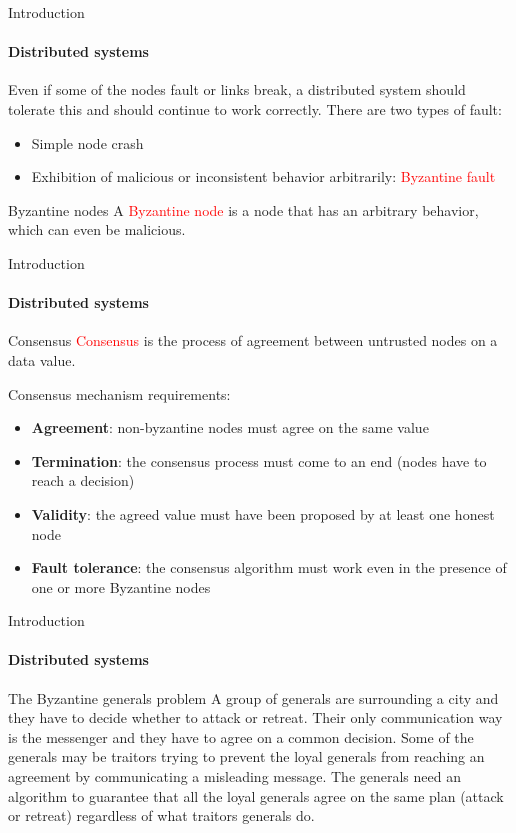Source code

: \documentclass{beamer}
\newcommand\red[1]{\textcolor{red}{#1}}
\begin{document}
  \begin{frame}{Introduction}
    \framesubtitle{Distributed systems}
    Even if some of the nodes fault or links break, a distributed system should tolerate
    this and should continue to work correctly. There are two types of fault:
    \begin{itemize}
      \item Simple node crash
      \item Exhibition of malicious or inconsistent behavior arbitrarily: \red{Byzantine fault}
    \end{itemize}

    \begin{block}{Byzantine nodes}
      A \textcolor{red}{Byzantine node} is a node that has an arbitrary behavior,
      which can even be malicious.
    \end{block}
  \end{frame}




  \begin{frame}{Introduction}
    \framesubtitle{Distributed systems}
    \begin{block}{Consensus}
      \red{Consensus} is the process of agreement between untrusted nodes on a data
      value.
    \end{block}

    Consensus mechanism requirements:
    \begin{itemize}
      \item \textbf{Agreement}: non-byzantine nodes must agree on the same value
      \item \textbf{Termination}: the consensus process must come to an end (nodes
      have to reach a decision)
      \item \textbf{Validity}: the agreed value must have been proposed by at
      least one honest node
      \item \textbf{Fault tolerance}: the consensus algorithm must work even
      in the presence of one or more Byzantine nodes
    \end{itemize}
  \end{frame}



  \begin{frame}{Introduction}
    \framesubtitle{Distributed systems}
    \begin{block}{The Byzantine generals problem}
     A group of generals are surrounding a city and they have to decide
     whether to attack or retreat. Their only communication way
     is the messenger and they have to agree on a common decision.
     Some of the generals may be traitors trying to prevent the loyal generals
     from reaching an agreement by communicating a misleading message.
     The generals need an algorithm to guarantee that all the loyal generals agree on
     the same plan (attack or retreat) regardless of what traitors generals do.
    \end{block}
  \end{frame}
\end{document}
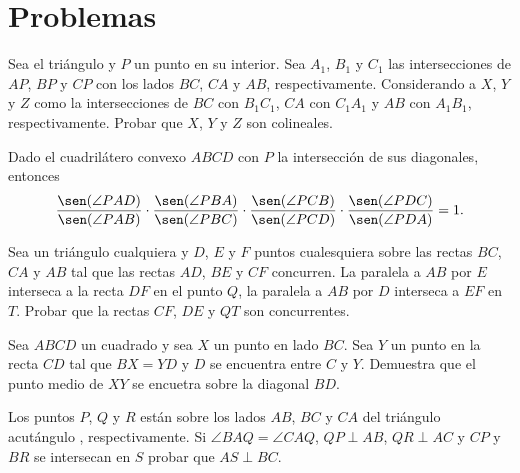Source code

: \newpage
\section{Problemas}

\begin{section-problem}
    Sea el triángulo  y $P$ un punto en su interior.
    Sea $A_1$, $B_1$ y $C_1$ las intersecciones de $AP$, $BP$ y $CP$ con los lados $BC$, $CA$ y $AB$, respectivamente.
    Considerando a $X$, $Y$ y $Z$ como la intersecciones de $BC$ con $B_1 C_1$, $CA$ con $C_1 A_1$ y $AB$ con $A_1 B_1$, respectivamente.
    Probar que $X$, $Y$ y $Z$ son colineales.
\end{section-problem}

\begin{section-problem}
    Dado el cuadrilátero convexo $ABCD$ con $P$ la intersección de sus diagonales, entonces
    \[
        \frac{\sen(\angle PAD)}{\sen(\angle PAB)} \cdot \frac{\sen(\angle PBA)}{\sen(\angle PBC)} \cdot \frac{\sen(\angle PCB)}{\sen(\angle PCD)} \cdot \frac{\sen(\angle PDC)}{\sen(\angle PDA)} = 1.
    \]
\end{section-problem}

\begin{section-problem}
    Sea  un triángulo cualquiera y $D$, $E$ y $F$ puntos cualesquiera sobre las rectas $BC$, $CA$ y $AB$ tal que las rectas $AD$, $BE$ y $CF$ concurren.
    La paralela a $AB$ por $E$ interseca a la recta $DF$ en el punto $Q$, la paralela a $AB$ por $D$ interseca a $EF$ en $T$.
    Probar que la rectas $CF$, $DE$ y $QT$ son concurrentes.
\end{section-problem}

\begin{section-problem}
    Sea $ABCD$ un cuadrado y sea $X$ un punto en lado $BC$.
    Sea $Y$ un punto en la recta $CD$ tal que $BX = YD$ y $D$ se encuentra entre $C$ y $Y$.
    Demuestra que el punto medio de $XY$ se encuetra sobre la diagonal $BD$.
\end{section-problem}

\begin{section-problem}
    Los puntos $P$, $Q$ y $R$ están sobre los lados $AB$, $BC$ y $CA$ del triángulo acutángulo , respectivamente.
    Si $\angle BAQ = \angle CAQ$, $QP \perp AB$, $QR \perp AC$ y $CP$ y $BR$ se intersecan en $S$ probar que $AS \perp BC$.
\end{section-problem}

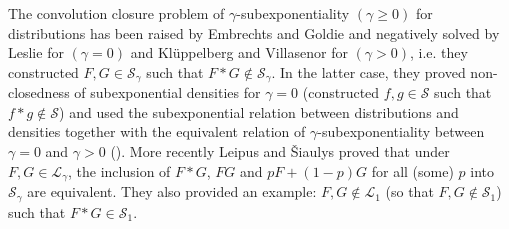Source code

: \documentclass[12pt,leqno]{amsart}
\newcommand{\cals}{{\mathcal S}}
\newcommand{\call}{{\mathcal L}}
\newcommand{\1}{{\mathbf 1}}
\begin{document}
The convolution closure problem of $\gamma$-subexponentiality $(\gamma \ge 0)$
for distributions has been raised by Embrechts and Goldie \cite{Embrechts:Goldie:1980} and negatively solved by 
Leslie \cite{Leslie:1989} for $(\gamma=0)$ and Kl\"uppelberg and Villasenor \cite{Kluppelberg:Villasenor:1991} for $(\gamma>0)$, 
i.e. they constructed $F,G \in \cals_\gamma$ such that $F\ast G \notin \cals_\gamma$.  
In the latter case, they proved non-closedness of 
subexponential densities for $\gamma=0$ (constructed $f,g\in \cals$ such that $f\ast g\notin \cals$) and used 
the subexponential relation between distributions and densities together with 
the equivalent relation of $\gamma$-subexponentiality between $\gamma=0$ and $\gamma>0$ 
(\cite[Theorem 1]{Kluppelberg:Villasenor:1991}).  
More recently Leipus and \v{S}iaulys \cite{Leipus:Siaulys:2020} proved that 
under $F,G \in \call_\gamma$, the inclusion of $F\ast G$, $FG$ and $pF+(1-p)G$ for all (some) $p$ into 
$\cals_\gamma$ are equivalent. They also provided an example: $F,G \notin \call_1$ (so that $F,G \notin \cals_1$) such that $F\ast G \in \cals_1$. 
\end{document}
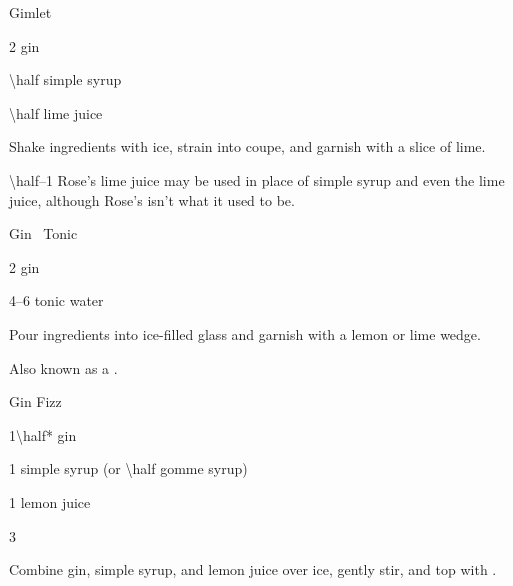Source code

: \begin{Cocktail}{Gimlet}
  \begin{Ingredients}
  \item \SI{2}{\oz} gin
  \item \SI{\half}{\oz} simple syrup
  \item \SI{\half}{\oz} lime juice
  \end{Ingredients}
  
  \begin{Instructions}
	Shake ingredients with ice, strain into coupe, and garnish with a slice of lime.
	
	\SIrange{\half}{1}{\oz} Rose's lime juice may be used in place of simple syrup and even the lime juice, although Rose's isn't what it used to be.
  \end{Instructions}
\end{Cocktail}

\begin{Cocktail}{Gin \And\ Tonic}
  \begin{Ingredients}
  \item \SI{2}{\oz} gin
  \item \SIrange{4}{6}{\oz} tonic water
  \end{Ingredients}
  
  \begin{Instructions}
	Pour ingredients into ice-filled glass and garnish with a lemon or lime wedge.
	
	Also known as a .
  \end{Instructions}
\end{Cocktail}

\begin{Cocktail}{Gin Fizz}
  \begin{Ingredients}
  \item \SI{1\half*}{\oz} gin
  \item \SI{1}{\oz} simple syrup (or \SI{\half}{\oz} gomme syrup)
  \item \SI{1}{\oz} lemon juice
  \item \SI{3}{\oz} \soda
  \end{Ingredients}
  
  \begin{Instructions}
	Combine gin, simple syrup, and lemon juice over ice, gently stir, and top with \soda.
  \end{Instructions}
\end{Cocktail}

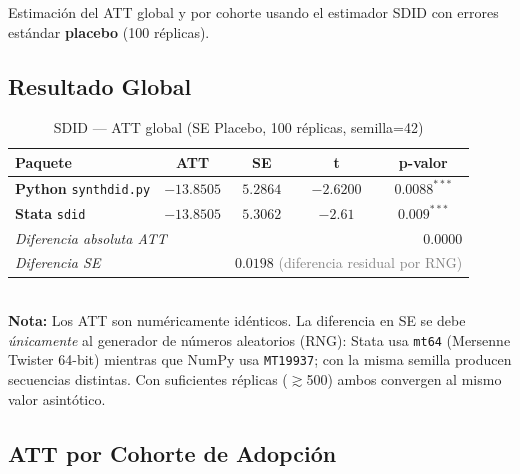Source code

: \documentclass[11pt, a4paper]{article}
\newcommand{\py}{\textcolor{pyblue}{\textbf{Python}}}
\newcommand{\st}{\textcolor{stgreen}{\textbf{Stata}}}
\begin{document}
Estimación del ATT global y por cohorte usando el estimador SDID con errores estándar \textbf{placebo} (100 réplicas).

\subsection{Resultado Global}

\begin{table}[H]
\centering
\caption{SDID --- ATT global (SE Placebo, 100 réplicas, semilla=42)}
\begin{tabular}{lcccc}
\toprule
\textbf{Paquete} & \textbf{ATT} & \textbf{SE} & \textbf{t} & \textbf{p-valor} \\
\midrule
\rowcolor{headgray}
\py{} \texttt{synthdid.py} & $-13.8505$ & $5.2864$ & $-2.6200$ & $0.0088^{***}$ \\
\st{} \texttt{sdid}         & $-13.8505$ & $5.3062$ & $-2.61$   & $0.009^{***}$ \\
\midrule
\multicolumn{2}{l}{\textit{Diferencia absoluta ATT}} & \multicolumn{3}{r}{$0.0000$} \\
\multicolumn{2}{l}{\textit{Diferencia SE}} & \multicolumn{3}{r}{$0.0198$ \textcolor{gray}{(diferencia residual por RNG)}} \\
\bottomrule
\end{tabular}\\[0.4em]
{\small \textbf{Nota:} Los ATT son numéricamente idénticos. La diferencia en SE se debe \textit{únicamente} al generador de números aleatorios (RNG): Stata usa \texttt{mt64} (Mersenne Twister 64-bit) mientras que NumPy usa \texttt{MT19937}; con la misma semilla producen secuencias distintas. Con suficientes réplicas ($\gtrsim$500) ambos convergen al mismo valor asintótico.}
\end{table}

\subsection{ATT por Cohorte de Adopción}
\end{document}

-*-*-

Task to carry out:
What lines in the data above carry "juice"? Return them all.

The answer:
  \item \SI{\half}{\oz} lime juice
	\SIrange{\half}{1}{\oz} Rose's lime juice may be used in place of simple syrup and even the lime juice, although Rose's isn't what it used to be.
  \item \SI{1}{\oz} lemon juice
	Combine gin, simple syrup, and lemon juice over ice, gently stir, and top with \soda.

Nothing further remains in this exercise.